Tuesday, 16 February 2021

UK Border Strategy: moving goods and people

 

The Government’s 2025 UK Border Strategy sets out how it plans to improve the way people and goods can move across international borders given Brexit and the longer structural changes in world trade.

As a welcome foretaste of what one hopes will continue, this is a pan-department strategy involving the Home Office, DEFRA and the Treasury/HMRC.

The strategy sets out the type of border which they would wish to create, the operating model for that border, the approach to working with the border industry and users to design and deliver this and the changes that will need to be made in government and industry to implement it.

It is a big ask and set out under six “transformations”:

  1. Develop a co-ordinated user-centric government approach to border design and delivery which works in partnership with industry and enables border innovation
  2. Bring together government’s collection, assurance and use of border data to provide a comprehensive and holistic view of data at the border
  3. Establish resilient ‘ports of the future’ at border crossing points to make the experience smoother and more secure for passengers and traders, while better protecting the public and environment
  4. Use upstream compliance to move processes away from the actual frontier where appropriate, both for passengers and traders
  5. Build the capability of staff and the border industry responsible for delivering border processes, particularly in an environment of greater automation; and simplify communications with border users to improve their experience
  6. Shape the future development of borders worldwide, to promote the UK’s interests and facilitate end-to-end trade and travel.

Written broadly like that, much seems just aspirational or even obvious “apple pie” but the strategy goes into further detail (otherwise it would be a boring 84 pages) and initial work on understanding what needs to be done is already under way.

It is not a small ask: 21 million people travelled through our ports and 255 million through our airports in 2019.  383 million tonnes of international freight were handled at ports with a smaller, but not insignificant, amount at airports and via the Channel Tunnel.

Reductions in red-tape can’t be done one sided: every export from the UK is an import somewhere else and vice versa.  But systems can be made easier and much of the strategy relies on better IT.  Key is simplifying systems where they can be simplified, ensuring that information does not need to be entered multiple times, better use of technology to track goods with information flow-through, “upstreaming” of information so that it doesn’t need to be entered at the ports and better guidance to the end-users.  None of this is impossible, much of the technology already exists and other countries such as Singapore and New Zealand are already leaders in this field.

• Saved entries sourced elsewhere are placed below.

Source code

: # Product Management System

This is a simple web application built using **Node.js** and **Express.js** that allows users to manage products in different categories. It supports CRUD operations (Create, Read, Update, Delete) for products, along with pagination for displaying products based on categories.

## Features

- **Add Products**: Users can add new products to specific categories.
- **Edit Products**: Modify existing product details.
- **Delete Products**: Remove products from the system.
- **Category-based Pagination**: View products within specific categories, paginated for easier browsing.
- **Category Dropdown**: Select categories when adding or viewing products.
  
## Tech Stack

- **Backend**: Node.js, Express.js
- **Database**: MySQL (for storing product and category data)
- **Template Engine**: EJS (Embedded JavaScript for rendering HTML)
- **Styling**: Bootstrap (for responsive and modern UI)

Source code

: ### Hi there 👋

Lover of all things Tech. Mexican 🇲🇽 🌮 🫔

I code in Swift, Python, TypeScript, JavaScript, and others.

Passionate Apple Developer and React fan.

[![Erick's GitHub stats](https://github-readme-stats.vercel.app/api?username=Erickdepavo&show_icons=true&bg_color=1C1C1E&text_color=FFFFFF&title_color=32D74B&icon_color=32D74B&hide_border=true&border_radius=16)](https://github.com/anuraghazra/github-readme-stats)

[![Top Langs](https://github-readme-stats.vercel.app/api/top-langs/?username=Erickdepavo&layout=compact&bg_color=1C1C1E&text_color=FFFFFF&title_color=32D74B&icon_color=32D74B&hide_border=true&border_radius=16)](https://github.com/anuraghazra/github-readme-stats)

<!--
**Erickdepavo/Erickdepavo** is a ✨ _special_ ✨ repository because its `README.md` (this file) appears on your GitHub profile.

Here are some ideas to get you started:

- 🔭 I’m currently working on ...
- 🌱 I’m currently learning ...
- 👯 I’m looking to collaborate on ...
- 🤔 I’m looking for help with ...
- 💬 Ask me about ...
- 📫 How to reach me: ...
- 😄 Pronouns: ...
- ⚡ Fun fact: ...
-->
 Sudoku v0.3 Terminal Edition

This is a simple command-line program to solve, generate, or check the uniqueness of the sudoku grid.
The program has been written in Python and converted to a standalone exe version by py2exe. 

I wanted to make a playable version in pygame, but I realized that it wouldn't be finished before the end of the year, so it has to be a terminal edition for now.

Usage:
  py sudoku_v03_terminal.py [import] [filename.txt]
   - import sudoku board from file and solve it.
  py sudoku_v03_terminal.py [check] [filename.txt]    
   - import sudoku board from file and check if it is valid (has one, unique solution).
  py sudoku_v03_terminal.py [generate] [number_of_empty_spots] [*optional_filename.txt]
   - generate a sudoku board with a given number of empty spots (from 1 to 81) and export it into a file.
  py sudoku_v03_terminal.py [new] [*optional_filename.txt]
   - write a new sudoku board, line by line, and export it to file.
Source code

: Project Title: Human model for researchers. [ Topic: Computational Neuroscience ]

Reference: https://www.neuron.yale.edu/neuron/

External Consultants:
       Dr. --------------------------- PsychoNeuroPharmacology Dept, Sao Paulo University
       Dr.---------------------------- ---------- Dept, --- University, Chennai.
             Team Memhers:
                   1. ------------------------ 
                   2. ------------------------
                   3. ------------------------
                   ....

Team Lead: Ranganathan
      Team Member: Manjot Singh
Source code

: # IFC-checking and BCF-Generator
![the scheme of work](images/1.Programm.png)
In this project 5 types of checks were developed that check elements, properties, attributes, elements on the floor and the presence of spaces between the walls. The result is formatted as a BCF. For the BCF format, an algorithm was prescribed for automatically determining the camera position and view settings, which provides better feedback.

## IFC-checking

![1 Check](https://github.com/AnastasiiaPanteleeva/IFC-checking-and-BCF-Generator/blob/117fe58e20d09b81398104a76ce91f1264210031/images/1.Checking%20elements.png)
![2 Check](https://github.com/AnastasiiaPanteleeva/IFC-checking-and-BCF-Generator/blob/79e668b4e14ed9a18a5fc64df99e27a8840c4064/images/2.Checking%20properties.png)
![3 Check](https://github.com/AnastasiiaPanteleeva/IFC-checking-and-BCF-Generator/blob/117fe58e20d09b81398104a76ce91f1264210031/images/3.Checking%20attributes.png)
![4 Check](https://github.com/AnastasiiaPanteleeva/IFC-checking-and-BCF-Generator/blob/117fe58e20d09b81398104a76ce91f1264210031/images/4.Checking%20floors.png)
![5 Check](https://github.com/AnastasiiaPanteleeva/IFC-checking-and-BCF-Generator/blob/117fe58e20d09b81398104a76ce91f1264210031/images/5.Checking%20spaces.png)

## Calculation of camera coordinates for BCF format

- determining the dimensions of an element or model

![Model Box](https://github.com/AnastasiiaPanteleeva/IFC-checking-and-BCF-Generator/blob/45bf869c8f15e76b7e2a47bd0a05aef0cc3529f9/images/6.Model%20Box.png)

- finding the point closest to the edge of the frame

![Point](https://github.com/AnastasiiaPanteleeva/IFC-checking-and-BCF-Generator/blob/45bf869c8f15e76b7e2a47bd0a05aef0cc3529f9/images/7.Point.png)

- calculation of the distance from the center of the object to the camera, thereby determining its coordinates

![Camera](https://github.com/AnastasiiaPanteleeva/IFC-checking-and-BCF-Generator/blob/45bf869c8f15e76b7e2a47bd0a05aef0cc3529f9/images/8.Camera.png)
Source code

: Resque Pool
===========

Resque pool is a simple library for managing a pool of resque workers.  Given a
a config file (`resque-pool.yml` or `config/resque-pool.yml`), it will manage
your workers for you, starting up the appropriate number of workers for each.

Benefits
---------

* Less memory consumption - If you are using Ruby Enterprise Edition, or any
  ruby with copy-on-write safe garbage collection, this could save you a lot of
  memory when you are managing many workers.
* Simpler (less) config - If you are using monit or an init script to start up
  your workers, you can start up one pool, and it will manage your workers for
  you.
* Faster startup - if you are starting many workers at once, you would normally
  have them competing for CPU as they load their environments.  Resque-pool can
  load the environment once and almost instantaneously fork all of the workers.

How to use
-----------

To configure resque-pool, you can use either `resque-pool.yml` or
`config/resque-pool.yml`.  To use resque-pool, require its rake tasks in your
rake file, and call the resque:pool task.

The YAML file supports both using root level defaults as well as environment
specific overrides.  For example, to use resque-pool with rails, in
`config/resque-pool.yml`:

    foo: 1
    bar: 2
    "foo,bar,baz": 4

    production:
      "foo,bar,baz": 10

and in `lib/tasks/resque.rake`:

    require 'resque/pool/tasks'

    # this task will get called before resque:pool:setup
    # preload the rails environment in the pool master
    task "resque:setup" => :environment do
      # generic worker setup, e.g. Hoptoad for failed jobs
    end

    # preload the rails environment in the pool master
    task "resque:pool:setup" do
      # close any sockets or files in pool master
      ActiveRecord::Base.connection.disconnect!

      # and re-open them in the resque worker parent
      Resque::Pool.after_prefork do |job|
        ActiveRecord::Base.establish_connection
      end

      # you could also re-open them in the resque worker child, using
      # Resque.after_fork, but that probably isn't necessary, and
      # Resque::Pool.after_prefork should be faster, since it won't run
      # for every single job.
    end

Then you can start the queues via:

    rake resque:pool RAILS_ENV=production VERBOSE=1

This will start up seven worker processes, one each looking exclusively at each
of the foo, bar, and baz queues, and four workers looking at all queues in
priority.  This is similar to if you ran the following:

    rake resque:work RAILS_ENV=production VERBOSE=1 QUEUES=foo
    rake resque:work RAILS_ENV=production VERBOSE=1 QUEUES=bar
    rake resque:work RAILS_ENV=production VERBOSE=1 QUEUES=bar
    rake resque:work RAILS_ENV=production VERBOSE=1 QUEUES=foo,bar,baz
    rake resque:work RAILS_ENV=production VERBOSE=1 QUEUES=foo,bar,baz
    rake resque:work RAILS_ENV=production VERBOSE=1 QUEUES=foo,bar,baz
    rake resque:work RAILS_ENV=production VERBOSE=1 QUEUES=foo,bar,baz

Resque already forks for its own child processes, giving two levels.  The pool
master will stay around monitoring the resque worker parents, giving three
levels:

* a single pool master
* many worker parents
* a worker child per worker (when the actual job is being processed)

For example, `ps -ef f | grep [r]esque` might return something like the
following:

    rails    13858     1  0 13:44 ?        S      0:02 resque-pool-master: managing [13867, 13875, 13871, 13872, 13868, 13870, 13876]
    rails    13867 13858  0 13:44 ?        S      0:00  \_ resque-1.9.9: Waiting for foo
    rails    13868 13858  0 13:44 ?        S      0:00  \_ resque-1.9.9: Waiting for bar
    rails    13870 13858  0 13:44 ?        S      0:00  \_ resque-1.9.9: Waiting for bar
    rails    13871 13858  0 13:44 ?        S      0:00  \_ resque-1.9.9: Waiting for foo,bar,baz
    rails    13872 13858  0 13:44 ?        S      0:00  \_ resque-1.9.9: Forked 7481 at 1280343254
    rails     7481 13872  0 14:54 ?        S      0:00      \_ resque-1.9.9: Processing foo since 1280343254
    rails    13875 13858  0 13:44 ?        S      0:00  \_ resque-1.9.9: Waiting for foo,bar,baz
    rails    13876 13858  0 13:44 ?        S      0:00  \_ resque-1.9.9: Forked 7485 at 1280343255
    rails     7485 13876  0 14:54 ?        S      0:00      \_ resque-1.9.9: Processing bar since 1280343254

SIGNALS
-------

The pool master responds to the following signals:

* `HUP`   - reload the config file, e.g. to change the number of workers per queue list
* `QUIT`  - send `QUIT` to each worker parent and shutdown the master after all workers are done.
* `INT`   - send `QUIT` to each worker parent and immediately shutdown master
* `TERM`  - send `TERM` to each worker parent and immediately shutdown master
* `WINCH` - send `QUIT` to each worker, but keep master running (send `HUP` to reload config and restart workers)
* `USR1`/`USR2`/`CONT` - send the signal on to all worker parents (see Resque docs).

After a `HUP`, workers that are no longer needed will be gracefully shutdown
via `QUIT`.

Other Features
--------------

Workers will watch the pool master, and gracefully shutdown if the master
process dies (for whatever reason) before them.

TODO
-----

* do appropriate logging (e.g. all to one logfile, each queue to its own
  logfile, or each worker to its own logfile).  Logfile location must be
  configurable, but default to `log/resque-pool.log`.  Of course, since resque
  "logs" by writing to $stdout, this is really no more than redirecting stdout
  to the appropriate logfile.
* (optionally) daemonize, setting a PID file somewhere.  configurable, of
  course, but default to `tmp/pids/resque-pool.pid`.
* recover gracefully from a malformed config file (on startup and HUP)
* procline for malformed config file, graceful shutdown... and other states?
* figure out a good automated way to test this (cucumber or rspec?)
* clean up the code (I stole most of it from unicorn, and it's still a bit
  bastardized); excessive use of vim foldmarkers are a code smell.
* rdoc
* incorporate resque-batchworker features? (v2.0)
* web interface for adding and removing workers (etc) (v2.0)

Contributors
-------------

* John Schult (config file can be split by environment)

From a business view point it all looks good in theory although whether it can made simple enough to attract more SMEs into international trade remains to be seen.  Simplification helps but simplification comes with a trade in choices that can be made by business.  “One-size-fits-all” is simple but hurts those where the size doesn’t fit, whereas a range of tailored solutions fits more, but at the expense of complexity.  This is a challenge which the process designers will need to face head on and it is welcome, therefore, that there is an undertaking to work with users (read: passengers and businesses) in realising the strategy.

One potential stumbling block will be the extent to systems can be integrated with other countries’ ports.   There is little in the strategy about this.  New systems will be most attractive if they not only ensure a freer-flow of goods at the UK end but also at the originating or destination ports at the other.  However, any such agreements between countries are slow in realisation and it may be that the only approach here is incremental. 

There is mention too of the Government’s commitment to ten new freeports.  Freeports haven’t really been that successful in the recent past.  The commitment was however made before the Brexit withdrawal negotiations were complete and I wonder is there is a bonded-warehouse type-solution possible here to the “Percy Pig” type issues.  After all, that debacle must strike everybody (apart from those collecting the tariffs) as ludicrous.

I can’t lose sight however of the fact that the strategy also covers passengers as well as goods.  I would be the first to admit that the systems here need to be improved: airports, in particular, are an experience which few people love.  It is quite possible to spend three times as
long in the airport as one does on the actual flight.  Watching old films, I am always amazed how passengers handed over their luggage at the Victoria Air Terminal, boarded their coach, had the passports checked on the coach whilst on the way to Heathrow, and the coach drove right up to the steps of the plane. It’s the sort of seamless journey one can only dream about now.

However, although I am quite in favour of the goods I am exporting being tracked by technology from cradle to grave, I have considerable worries over more technology (e-passports) being rolled out to track people.  This is, I appreciate, a particularly British concern and maybe a generational one.  But any strategy is going to have to cope with the in-built suspicions of the UK to the surveillance society.

The consultation on the strategy is closed, but there is a lot of input that the Government is going to need if the strategy is going to work.  The Government has said this is to a team-exercise:  it is up to you and me, as business and individuals, to frame it in way which suits us.


(Malcolm Bacchus is an independent member of HMRC’s Administrative Burdens Advisory Board.  The views here are his own and do not seek to represent any official views.)